Her Name Is Sabine

By David Balfour

her-name-is-sabine-sandrine-bonnaire.jpg Her Name Is Sabine, 2007

Sandrine Bonnaire, the striking actress who has worked with directors from Agnès Varda to Patrice Leconte, has created a film that is pained, personal and poignant. It is a documentary about her seemingly-autistic sister, Sabine of the title.

It is moving tale told in an unsentimental manner. A documentary that is both distant and incredibly personal. Bonnaire sets out to show us her sister’s life. The film gently shifts between three cinematic forms – vérité style observation of Sabine today, home videos of Sabine over the past 25 years that are presented in a lyrical even dream like manner and few spare interviews with doctors and others that have knowledge of or can relate to Sabine’s condition. The result is a poetic piece that works slowly to combine all the elements. The result is a rich and multifaceted experience.

Watching the film is to see two Sabine’s. At first it is almost impossible to connect the two versions presented.
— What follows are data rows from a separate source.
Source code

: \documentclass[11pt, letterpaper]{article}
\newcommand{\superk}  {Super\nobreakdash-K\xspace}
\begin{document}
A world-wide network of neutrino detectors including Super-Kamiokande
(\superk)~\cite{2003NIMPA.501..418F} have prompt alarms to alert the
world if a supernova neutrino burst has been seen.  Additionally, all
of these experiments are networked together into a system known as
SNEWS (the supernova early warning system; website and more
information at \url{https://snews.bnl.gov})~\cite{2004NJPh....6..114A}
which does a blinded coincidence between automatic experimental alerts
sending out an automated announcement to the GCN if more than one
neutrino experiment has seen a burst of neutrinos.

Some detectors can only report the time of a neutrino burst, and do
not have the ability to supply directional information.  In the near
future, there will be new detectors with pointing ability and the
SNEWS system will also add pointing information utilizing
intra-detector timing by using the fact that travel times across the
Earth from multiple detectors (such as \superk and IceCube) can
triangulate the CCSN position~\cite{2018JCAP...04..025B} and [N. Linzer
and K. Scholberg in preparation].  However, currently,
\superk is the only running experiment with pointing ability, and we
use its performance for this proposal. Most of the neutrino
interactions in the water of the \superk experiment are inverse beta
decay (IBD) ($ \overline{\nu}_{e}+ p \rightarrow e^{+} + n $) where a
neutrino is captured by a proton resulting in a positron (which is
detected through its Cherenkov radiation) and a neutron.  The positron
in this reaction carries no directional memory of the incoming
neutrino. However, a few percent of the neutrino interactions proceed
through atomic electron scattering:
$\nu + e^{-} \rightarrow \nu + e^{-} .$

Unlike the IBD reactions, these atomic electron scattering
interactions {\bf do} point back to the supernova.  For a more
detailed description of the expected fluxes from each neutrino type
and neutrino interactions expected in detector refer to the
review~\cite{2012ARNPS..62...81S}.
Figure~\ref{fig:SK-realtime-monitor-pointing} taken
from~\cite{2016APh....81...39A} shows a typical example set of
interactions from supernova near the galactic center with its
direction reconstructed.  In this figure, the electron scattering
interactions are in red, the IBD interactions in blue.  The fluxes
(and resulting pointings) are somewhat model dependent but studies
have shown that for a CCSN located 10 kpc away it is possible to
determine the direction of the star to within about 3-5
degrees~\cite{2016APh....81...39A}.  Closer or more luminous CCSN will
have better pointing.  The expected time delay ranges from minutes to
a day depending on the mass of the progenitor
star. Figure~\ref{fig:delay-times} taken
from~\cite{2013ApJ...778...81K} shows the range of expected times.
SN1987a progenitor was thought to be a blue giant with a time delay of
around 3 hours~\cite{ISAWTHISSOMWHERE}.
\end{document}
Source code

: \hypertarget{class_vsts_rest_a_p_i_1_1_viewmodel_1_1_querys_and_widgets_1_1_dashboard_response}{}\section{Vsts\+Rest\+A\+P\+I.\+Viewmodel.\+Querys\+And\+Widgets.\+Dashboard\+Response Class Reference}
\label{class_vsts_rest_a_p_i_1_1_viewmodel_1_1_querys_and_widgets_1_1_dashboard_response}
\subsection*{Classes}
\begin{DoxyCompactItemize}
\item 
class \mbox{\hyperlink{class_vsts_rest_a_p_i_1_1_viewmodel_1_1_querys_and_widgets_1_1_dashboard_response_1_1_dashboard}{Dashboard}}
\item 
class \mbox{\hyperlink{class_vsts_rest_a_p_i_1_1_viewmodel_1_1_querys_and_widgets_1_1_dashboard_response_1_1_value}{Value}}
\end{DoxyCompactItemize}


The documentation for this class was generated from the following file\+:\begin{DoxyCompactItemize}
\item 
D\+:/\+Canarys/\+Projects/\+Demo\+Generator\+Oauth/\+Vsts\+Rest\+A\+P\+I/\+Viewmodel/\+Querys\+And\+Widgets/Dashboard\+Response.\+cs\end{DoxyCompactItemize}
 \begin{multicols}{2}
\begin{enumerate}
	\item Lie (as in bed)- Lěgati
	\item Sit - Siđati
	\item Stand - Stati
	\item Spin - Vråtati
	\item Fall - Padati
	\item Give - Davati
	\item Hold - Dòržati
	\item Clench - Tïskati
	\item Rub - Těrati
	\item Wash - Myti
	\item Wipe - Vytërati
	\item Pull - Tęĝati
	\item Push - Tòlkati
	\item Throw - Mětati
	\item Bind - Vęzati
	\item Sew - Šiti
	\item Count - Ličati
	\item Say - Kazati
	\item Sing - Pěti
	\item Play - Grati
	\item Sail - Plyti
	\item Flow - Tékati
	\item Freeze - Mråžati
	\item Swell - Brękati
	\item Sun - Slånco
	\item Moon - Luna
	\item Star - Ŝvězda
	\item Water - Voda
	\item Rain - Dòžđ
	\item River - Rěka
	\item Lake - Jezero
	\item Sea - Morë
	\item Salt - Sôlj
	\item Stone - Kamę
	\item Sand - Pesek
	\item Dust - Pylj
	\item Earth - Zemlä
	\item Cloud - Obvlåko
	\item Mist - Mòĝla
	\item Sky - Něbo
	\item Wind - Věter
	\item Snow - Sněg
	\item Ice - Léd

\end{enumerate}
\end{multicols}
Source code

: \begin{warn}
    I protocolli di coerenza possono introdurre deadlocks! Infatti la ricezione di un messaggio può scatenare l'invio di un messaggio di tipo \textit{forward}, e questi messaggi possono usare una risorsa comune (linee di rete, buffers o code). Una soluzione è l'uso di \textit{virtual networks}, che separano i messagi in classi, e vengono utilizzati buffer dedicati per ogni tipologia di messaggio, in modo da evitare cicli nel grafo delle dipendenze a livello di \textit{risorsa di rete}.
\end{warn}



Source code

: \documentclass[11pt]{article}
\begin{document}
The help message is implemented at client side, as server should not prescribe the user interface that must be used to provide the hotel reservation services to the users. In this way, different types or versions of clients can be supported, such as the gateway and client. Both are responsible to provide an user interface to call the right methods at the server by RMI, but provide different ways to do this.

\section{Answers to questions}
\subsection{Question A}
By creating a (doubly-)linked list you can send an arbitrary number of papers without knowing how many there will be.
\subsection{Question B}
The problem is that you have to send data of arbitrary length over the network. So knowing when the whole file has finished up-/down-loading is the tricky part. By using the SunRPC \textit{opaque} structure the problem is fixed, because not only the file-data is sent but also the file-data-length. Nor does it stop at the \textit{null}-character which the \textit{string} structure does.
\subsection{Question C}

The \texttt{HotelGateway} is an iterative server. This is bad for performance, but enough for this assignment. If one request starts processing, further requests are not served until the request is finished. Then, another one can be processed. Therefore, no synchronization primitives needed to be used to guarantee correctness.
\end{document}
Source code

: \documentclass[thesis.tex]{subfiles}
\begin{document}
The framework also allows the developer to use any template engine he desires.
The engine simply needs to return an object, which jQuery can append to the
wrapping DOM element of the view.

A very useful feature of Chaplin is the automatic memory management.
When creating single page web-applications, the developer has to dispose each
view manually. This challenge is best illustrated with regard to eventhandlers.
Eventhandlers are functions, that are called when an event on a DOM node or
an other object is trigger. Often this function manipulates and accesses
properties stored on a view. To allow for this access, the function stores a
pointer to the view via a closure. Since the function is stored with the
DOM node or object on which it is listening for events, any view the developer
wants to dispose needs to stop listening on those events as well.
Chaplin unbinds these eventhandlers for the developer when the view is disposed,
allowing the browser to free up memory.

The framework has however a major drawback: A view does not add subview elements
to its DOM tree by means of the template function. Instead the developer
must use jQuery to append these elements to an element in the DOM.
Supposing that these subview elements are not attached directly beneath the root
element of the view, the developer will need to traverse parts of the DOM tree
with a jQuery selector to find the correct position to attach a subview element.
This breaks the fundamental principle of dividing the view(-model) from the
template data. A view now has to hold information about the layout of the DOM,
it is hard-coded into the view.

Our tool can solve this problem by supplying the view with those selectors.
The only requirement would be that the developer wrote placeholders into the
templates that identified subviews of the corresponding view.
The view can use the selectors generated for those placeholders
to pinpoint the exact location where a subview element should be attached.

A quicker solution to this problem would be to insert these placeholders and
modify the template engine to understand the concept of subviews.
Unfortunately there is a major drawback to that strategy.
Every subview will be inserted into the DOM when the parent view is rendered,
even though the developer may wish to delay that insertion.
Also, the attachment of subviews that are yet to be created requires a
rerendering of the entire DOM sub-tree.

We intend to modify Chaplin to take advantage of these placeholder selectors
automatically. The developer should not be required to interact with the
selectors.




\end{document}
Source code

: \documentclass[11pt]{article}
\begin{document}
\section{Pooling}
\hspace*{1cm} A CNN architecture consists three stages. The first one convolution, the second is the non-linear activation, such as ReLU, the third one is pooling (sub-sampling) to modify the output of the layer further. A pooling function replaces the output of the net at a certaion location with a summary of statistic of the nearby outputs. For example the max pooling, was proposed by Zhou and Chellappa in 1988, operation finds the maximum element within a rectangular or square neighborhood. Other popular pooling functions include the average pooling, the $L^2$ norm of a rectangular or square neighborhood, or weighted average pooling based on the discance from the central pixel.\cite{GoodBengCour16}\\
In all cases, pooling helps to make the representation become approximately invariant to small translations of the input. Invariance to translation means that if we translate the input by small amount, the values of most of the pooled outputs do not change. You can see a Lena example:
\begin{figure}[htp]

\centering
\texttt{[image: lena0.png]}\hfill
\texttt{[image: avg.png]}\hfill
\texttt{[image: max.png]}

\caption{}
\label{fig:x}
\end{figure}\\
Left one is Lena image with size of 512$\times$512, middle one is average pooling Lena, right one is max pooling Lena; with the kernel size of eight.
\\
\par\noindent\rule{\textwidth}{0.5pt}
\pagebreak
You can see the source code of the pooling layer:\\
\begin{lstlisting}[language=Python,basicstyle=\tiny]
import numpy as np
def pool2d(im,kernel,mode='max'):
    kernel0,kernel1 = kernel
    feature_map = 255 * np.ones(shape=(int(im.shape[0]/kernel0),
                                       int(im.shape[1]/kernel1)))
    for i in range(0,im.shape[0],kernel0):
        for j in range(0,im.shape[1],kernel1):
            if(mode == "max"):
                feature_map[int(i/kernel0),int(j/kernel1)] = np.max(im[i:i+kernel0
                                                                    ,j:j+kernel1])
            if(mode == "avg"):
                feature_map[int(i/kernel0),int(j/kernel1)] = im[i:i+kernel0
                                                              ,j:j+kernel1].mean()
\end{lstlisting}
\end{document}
The Sabine we see today is unable to concentrate, has wild mood shifts, is conversant on only the most basic level, and can’t cope for herself on a practical day to day basis. She constantly asks Sandrine to whether sure that she will come tomorrow. She needs reassurance. She can’t quit imagine tomorrow – terrified of being abandoned by being abandoned.

her-name-is-sabine-sandrine-bonnaire-2.jpgHer Name Is Sabine, 2007 

In contrast to this, the Sabine seen in the home videos is unstable and almost wilfully childlike, but she is also beautiful, engaged, and independent. More than that, she is shown to be articulate, vivacious, engaged woman. She holds conversation acts in rational if sometime child like way to the world. As a child her symptoms were mild, but growing older then became more pronounced. When she couldn’t go to school anymore, she stayed at home read avidly and taught herself how to play piano – even composing a few pieces. She was loved by her family and often went on holiday – her favourite place was America. Much of the home videos show her enjoying the trips with her sister.

Sabine’s condition was never diagnosed – and this lack of diagnosis prevented the family from getting the right treatment for her. When she 27, her she could not longer be cared for by her mother, and there was no residential homes that would take her. So, she was institutionalised for five years. The affect was devastating. The drugs they gave her and the condition in which she was treated caused her to become a shell of the person she was.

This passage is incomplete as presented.